Sea lion under water, Bristol Zoo, UK © Shirley Burchill

Not all animals that live in water take oxygen from the water. Sometimes the water is so still and warm that the animals in it come to the surface to breathe air. There are many aquatic animals which breathe air from the surface. These include many aquatic insects and the aquatic mammals (whales and dolphins).

Aquatic Insects

Drawing of a Great Diving Beetle © Shirley Burchill

The aquatic insects which breathe air must come to the surface from time to time to breathe. Some of them, such as the diving beetles and the water boatman, can carry a supply of air with them when they dive. They do this by trapping a bubble of air. The diving beetles trap a bubble under their wing cases and the water boatman (shown in the illustration above) has special hairs on its body to hold the bubble.

Aquatic Mammals

Drawing of a humpback whale © Shirley Burchill

Whales and dolphins are mammals which live all their lives in water and yet they breathe air at the surface. These animals are highly specialized for life in water. Their limbs are like fishes' fins and their bodies have the same shape as a fish's body but they do not have gills.

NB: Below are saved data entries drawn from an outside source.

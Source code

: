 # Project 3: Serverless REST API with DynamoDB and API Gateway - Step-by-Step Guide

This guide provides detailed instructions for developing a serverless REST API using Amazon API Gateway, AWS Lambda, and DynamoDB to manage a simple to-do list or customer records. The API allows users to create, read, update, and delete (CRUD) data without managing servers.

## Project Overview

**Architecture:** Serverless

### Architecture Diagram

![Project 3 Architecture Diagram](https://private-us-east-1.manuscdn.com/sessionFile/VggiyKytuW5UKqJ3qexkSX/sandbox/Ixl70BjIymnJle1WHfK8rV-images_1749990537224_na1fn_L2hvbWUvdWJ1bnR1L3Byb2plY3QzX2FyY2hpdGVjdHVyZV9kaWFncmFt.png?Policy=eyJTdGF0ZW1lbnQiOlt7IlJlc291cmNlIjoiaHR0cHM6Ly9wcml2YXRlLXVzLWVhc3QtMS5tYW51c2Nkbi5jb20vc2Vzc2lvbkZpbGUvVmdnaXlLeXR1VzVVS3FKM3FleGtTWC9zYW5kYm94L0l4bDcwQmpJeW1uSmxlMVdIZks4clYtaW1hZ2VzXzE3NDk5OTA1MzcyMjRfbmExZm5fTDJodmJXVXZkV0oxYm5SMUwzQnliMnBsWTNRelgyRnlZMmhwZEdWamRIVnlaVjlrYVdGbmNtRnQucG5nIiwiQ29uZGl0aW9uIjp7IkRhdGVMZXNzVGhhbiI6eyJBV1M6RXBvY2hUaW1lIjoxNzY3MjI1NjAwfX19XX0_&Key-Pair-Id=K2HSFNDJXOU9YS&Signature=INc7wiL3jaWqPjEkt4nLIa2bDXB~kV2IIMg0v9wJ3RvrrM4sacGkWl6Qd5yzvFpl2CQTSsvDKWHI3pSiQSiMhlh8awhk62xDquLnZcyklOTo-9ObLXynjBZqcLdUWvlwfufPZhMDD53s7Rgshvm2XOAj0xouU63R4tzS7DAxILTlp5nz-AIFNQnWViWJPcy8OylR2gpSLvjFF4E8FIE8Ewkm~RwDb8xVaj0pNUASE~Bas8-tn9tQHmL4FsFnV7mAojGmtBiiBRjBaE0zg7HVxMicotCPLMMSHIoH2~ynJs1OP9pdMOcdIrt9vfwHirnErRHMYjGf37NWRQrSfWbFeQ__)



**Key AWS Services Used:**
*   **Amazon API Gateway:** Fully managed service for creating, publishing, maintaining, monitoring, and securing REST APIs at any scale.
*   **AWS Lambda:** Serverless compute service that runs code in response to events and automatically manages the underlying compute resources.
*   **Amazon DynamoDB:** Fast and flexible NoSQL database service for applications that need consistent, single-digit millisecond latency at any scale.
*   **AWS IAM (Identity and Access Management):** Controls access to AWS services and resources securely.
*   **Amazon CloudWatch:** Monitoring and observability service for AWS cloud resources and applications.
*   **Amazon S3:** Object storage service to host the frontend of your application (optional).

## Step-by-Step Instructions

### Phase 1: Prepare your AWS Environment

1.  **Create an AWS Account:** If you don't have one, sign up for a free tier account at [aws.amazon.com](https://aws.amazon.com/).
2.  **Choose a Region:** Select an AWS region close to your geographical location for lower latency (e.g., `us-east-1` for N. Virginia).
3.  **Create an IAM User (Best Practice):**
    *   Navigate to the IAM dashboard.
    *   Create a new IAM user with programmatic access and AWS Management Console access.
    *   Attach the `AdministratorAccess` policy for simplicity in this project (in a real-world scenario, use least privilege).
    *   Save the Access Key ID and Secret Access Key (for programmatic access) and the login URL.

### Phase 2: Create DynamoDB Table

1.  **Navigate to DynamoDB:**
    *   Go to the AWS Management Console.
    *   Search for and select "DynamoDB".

Whales and dolphins breathe through their noses which are found on the top of their heads. They are called blow holes. Even though they breathe air they can dive for long periods and to great depths. The record is held by the sperm whale which can dive for up to 30 minutes at a time and as deep as 1000 metres. For comparison, a man with his lungs full of air can dive to about 20 metres for only two minutes.

Water Spiders

Drawing of water spider in its air bubble underwater © Shirley Burchill

Water spiders breathe air. They use their silk to make a spherical container under the water, attaching the silk to water plants. When this is done they collect air from the surface and place it in the silk container. They even lay their eggs in this trapped air bubble.

Diving Animals

Elephant seal, Antarctica © Shirley Burchill

The elephant seal can reach a depth of 200 metres and stay at that depth for 30 minutes. The king penguin can dive to a depth of 265 metres. The Weddell seal can maintain a depth of 40 metres for 60 minutes.

Pelicans, Bristol Zoo, UK © Shirley Burchill

Pelicans and other diving birds have water repellent feathers and extra air sacs in their lungs which tend to make them float. They are able to reach depths in water by diving at speed from the air. The surface rapidly, however. A cormorant's dive usually lasts less than 30 seconds.